* **SUPPLIED MATERIAL**:
= Beginning of Section =

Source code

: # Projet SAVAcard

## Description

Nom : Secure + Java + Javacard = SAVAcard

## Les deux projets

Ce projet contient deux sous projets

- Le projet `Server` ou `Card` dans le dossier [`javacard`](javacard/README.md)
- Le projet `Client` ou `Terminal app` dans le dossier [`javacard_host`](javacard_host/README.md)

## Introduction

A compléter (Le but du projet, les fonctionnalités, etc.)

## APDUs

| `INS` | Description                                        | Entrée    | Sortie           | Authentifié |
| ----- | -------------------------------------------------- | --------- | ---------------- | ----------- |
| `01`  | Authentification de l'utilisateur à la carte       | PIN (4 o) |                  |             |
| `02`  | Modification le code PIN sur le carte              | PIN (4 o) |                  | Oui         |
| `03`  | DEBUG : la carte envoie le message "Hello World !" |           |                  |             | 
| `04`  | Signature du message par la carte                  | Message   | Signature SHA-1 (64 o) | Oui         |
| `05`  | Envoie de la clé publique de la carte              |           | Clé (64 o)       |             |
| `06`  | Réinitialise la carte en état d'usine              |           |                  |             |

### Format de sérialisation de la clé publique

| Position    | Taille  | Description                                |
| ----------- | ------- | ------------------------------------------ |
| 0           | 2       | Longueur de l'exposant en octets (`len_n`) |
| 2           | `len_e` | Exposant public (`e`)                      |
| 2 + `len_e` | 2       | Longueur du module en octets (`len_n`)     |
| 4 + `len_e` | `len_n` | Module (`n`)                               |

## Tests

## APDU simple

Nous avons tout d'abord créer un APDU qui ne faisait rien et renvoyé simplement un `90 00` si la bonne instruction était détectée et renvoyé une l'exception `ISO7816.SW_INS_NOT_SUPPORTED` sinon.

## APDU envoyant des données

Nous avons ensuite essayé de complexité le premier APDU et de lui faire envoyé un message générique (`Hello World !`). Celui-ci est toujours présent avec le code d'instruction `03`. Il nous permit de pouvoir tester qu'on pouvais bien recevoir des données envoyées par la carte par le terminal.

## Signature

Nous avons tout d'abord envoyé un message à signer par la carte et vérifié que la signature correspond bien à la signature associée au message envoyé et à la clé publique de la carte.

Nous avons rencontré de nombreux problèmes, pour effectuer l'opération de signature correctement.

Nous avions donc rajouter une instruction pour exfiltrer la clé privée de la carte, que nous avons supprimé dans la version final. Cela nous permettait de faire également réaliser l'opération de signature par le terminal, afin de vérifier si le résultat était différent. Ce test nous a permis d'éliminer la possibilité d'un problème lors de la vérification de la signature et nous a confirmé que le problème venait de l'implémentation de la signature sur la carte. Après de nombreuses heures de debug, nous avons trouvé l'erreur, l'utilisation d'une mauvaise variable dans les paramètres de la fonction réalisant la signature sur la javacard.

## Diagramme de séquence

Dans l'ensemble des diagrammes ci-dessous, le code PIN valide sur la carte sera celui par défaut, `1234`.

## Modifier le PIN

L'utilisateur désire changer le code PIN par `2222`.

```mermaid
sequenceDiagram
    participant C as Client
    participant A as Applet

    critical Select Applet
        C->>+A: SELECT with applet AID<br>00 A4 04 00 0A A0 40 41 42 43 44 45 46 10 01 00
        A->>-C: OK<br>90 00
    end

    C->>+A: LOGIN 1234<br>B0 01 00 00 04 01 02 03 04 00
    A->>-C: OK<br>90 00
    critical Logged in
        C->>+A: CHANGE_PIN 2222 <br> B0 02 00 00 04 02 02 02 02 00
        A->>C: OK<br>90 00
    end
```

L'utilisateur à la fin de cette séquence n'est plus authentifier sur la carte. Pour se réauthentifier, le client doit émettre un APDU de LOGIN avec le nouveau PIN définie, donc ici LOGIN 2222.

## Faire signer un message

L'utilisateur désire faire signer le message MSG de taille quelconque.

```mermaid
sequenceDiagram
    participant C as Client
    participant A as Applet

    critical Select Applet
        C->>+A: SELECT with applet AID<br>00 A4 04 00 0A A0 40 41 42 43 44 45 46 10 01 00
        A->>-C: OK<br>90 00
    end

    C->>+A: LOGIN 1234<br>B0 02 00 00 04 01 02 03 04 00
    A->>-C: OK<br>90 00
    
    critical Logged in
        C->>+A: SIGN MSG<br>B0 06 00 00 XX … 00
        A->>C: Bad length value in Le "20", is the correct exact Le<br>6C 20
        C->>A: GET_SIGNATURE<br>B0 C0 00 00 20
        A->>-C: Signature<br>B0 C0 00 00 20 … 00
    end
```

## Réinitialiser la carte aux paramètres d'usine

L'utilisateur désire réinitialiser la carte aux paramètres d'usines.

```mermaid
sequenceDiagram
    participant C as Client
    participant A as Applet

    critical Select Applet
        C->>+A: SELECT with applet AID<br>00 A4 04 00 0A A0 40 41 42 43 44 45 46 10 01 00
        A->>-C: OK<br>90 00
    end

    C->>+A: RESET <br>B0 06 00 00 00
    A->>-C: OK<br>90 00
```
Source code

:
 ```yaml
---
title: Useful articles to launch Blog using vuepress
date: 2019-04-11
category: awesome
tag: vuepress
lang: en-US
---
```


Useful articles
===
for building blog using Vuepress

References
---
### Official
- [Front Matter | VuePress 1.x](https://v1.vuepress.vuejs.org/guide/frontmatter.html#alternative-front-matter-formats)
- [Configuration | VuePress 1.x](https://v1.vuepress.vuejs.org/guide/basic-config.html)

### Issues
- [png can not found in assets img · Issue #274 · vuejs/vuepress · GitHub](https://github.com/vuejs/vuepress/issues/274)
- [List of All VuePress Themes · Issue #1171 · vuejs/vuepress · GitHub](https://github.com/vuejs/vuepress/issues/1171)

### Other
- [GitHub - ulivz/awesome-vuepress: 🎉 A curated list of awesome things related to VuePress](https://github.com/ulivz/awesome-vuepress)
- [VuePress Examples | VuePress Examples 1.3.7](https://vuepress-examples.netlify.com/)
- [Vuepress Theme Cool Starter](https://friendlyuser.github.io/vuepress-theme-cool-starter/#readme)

= End of Section =

* **WHAT IS REQUIRED**: Filter the listing so that only lines holding the word "séquence" remain, and copy those lines.

* **EXERCISE SOLUTION**:
## Diagramme de séquence
L'utilisateur à la fin de cette séquence n'est plus authentifier sur la carte. Pour se réauthentifier, le client doit émettre un APDU de LOGIN avec le nouveau PIN définie, donc ici LOGIN 2222.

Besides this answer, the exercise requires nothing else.